TÜRSAK’ta yapılan kokteyle ‘Party’ filmindeki Peter Sellers gibi katıldım ben de. Filmi seyretmiş olanlar durumumu anlayacaktır.

Seyretmeyenler için üzgünüm, çünkü anlatılabilecek bir hal değildir. Neredeyse tamamen yabancı olduğunuz bir ortamda medeniyet kuralları dahilinde hayatta kalma savaşı verirsiniz ve bu arada sürekli sersem şeyler yaparsınız.

Öncelikle böyle kokteyl ortamlarına pek alışık olmadığımdan nerede durmam gerektiğine karar veremedim bir türlü.

Sonra herkesin sabit öbekler halinde durduğu bir ortamda oradan oraya gezmemin sinir bozucu olacağını düşünerek bir köşeye çekildim.

Çekildiğim noktanın sahne olduğunu fark edince (Tek basamaklı bir yer, sahne olduğu anlaşılmıyor, yoksa o kadar salak da değilim), benden konuşma istenebilir diye paniğe kapıldım.

Hemen yer değiştirdim. Ancak bu kez de boş sanarak yerleşmeye çalıştığım yüksek kokteyl masa, içki almak üzere yerlerini 10 saniyeliğine terk etmiş iki kişiye aitmiş. ‘Git buradan pis adam!’ demediler tabii, ‘Rica ederiz, yer var durabilirsiniz burada’ dediler ama niyeyse ‘Benim bir gazeteyi aramam gerekiyor’ gibi saçma bir cümle kurarak yanlarından ayrıldım.

Böyle deyince nedense gerçekten de gazeteyi aramam gerektiğini düşündüm. Ve aradım da... Kültür Sanat editörümüz İhsan Yılmaz’ı aradım. Siz de takdir edersiniz ki; bulunduğum ortam düşünülürse en doğru kararı vermiş oldum. Spor servisini arayıp, kafalarını karıştırmak da vardı....

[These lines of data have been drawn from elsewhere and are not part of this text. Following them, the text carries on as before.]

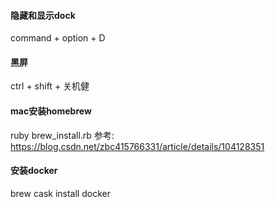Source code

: #### 隐藏和显示dock
command + option + D

#### 黑屏
ctrl + shift + 关机健

#### mac安装homebrew
ruby brew_install.rb
参考: https://blog.csdn.net/zbc415766331/article/details/104128351

#### 安装docker
brew cask install docker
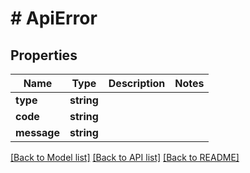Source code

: # # ApiError

## Properties

Name | Type | Description | Notes
------------ | ------------- | ------------- | -------------
**type** | **string** |  |
**code** | **string** |  |
**message** | **string** |  |

[[Back to Model list]](../../README.md#models) [[Back to API list]](../../README.md#endpoints) [[Back to README]](../../README.md)
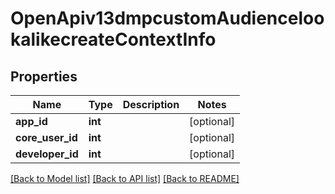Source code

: # OpenApiv13dmpcustomAudiencelookalikecreateContextInfo

## Properties
Name | Type | Description | Notes
------------ | ------------- | ------------- | -------------
**app_id** | **int** |  | [optional] 
**core_user_id** | **int** |  | [optional] 
**developer_id** | **int** |  | [optional] 

[[Back to Model list]](../README.md#documentation-for-models) [[Back to API list]](../README.md#documentation-for-api-endpoints) [[Back to README]](../README.md)

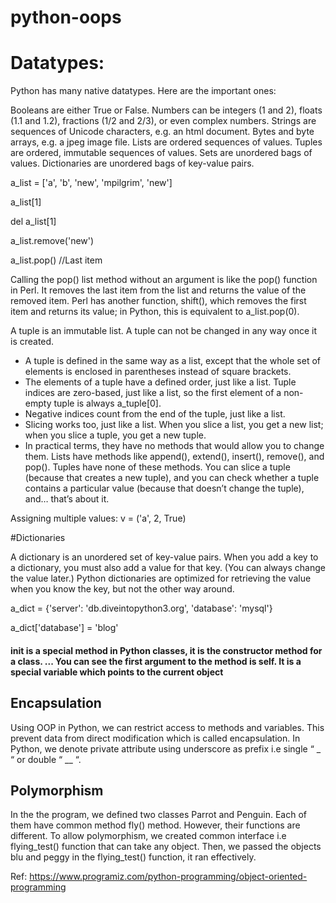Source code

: # python-oops

# Datatypes:

Python has many native datatypes. Here are the important ones:

Booleans are either True or False.
Numbers can be integers (1 and 2), floats (1.1 and 1.2), fractions (1/2 and 2/3), or even complex numbers.
Strings are sequences of Unicode characters, e.g. an html document.
Bytes and byte arrays, e.g. a jpeg image file.
Lists are ordered sequences of values.
Tuples are ordered, immutable sequences of values.
Sets are unordered bags of values.
Dictionaries are unordered bags of key-value pairs.

a_list = ['a', 'b', 'new', 'mpilgrim', 'new']

a_list[1]

del a_list[1]

a_list.remove('new')

a_list.pop() //Last item

Calling the pop() list method without an argument is like the pop() function in Perl. It removes the last item from the list and returns the value of the removed item. Perl has another function, shift(), which removes the first item and returns its value; in Python, this is equivalent to a_list.pop(0).


A tuple is an immutable list. A tuple can not be changed in any way once it is created.
- A tuple is defined in the same way as a list, except that the whole set of elements is enclosed in parentheses instead of square brackets.
- The elements of a tuple have a defined order, just like a list. Tuple indices are zero-based, just like a list, so the first element of a non-empty tuple is always a_tuple[0].
- Negative indices count from the end of the tuple, just like a list.
- Slicing works too, just like a list. When you slice a list, you get a new list; when you slice a tuple, you get a new tuple.
- In practical terms, they have no methods that would allow you to change them. Lists have methods like append(), extend(), insert(), remove(), and pop(). Tuples have none of these methods. You can slice a tuple (because that creates a new tuple), and you can check whether a tuple contains a particular value (because that doesn’t change the tuple), and… that’s about it.

Assigning multiple values:
v = ('a', 2, True)

#Dictionaries

A dictionary is an unordered set of key-value pairs. When you add a key to a dictionary, you must also add a value for that key. (You can always change the value later.) Python dictionaries are optimized for retrieving the value when you know the key, but not the other way around.

a_dict = {'server': 'db.diveintopython3.org', 'database': 'mysql'}

a_dict['database'] = 'blog'

#### __init__ is a special method in Python classes, it is the constructor method for a class. ... You can see the first argument to the method is self. It is a special variable which points to the current object

## Encapsulation
Using OOP in Python, we can restrict access to methods and variables. This prevent data from direct modification which is called encapsulation. In Python, we denote private attribute using underscore as prefix i.e single “ _ “ or double “ __ “.

## Polymorphism
In the the program, we defined two classes Parrot and Penguin. Each of them have common method fly() method. However, their functions are different. To allow polymorphism, we created common interface i.e flying_test() function that can take any object. Then, we passed the objects blu and peggy in the flying_test() function, it ran effectively.

Ref: https://www.programiz.com/python-programming/object-oriented-programming
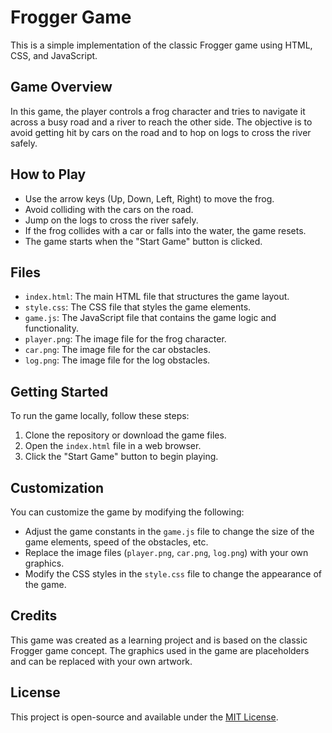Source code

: # Frogger Game

This is a simple implementation of the classic Frogger game using HTML, CSS, and JavaScript.

## Game Overview

In this game, the player controls a frog character and tries to navigate it across a busy road and a river to reach the other side. The objective is to avoid getting hit by cars on the road and to hop on logs to cross the river safely.

## How to Play

- Use the arrow keys (Up, Down, Left, Right) to move the frog.
- Avoid colliding with the cars on the road.
- Jump on the logs to cross the river safely.
- If the frog collides with a car or falls into the water, the game resets.
- The game starts when the "Start Game" button is clicked.

## Files

- `index.html`: The main HTML file that structures the game layout.
- `style.css`: The CSS file that styles the game elements.
- `game.js`: The JavaScript file that contains the game logic and functionality.
- `player.png`: The image file for the frog character.
- `car.png`: The image file for the car obstacles.
- `log.png`: The image file for the log obstacles.

## Getting Started

To run the game locally, follow these steps:

1. Clone the repository or download the game files.
2. Open the `index.html` file in a web browser.
3. Click the "Start Game" button to begin playing.

## Customization

You can customize the game by modifying the following:

- Adjust the game constants in the `game.js` file to change the size of the game elements, speed of the obstacles, etc.
- Replace the image files (`player.png`, `car.png`, `log.png`) with your own graphics.
- Modify the CSS styles in the `style.css` file to change the appearance of the game.

## Credits

This game was created as a learning project and is based on the classic Frogger game concept. The graphics used in the game are placeholders and can be replaced with your own artwork.

## License

This project is open-source and available under the [MIT License](../LICENSE).
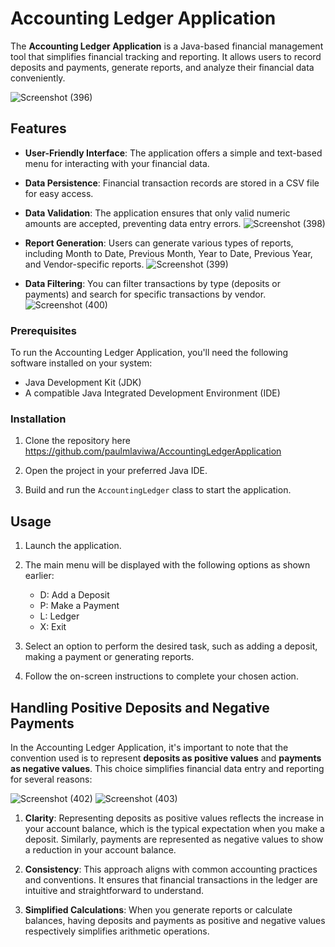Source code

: # Accounting Ledger Application

The **Accounting Ledger Application** is a Java-based financial management tool that simplifies financial tracking and reporting. It allows users to record deposits and payments, generate reports, and analyze their financial data conveniently.

![Screenshot (396)](https://github.com/paulmlaviwa/AccountingLedgerApplication/assets/14105717/22a6641b-05b6-4932-8b86-ce1e355a4de5)

## Features

- **User-Friendly Interface**: The application offers a simple and text-based menu for interacting with your financial data.

- **Data Persistence**: Financial transaction records are stored in a CSV file for easy access.

- **Data Validation**: The application ensures that only valid numeric amounts are accepted, preventing data entry errors.
  ![Screenshot (398)](https://github.com/paulmlaviwa/AccountingLedgerApplication/assets/14105717/8d916643-5358-4fc7-a4c3-eb3a94ec2f6e)


- **Report Generation**: Users can generate various types of reports, including Month to Date, Previous Month, Year to Date, Previous Year, and Vendor-specific reports.
![Screenshot (399)](https://github.com/paulmlaviwa/AccountingLedgerApplication/assets/14105717/96b838f2-74dd-480c-b3d3-896c34776947)

- **Data Filtering**: You can filter transactions by type (deposits or payments) and search for specific transactions by vendor.
![Screenshot (400)](https://github.com/paulmlaviwa/AccountingLedgerApplication/assets/14105717/e33fb16a-a321-4b71-9926-b51a6909a961)

### Prerequisites

To run the Accounting Ledger Application, you'll need the following software installed on your system:

- Java Development Kit (JDK)
- A compatible Java Integrated Development Environment (IDE)

### Installation

1. Clone the repository here https://github.com/paulmlaviwa/AccountingLedgerApplication

2. Open the project in your preferred Java IDE.

3. Build and run the `AccountingLedger` class to start the application.

## Usage

1. Launch the application.

2. The main menu will be displayed with the following options as shown earlier:

   - D: Add a Deposit
   - P: Make a Payment
   - L: Ledger
   - X: Exit

3. Select an option to perform the desired task, such as adding a deposit, making a payment or generating reports.

4. Follow the on-screen instructions to complete your chosen action.

## Handling Positive Deposits and Negative Payments

In the Accounting Ledger Application, it's important to note that the convention used is to represent **deposits as positive values** and **payments as negative values**. This choice simplifies financial data entry and reporting for several reasons:

![Screenshot (402)](https://github.com/paulmlaviwa/AccountingLedgerApplication/assets/14105717/2116e0ee-8c86-45e2-baf4-19b9f7901d65)  ![Screenshot (403)](https://github.com/paulmlaviwa/AccountingLedgerApplication/assets/14105717/3bad771a-717e-4bd9-9ecb-34a0fc888948)

1. **Clarity**: Representing deposits as positive values reflects the increase in your account balance, which is the typical expectation when you make a deposit. Similarly, payments are represented as negative values to show a reduction in your account balance.

2. **Consistency**: This approach aligns with common accounting practices and conventions. It ensures that financial transactions in the ledger are intuitive and straightforward to understand.

3. **Simplified Calculations**: When you generate reports or calculate balances, having deposits and payments as positive and negative values respectively simplifies arithmetic operations.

İhsan’a ne mi anlattım? Duvardaki kokteyl mönüsünü okudum ve kapattım telefonu. Kokteyl insanlarından yaptığım abukluğu fark edenler oldu tabii ama aldırmadım.

*

Her neyse ya... Odaklanabileceğim bir şey olmadığı için nereye bakacağımı da bilemiyorum.

Bu arada etraftaki insanlar gayet medeni... Arada sırada, kazara göz göze geldiğinizde hafifçe gülümseyip, başlarını eğerek selam veriyorlar. Ama ben tam bu noktada iyice kilitleniyorum.

Bir ara aynı şeyi ben de yapmalıyım dedim ve gülümsemeye çalışarak kafamı hafifçe eğdim. Ama kafayı eğerken gözlerimi kapatıyorum nedense ve bu üzerime 10 beden bol gelen selamı tamamlayıp kafamı kaldırdığımda göz temasını kaybetmiş oluyorum.

Kendinizi benim yerime koyun. Hiç tanımadığınız birinin gözlerine bakıyor, gülümsüyor, kafanızı eğiyor ve kaldırıyorsunuz veya boşluğa ya da selamlamaya başladığınız kişinin ensesine bakar vaziyette kalıyorsunuz.

Tabii bu arada ‘Yaptığım bu saçmalığı fark edenler oldu kesin; ölmek istiyorum!’ hissine kapılmak da işin cabası.

*

Kokteylde tanıdığım isimler de var tabii. Bir ara önce Gökhan Akçura’yla sonra da Oğlak’ın ortaklarından Raşit Çavaş’la sohbet ettim. Ama ikisinin de ilgilenmesi gereken başka insanlar olduğundan, kısa bir süre içinde yine yalnız kaldım.

Bütün bunlar olup biterken, ısrarlı bir garsonun da takibi söz konusu. Kapıdan girdiğim anda kanepe tepsisini uzatıp ‘Çok değişik... Denemek ister misiniz?..’ dedi. ‘Evet’ deyip, bir tane kanepe yesem belki sorun hallolacaktı fakat ‘Hayır’ dedim ve orada kalmayıp, nedense, ‘Evde yedim çıktım’ diye manasız bir açıklamayla noktaladım cümlemi.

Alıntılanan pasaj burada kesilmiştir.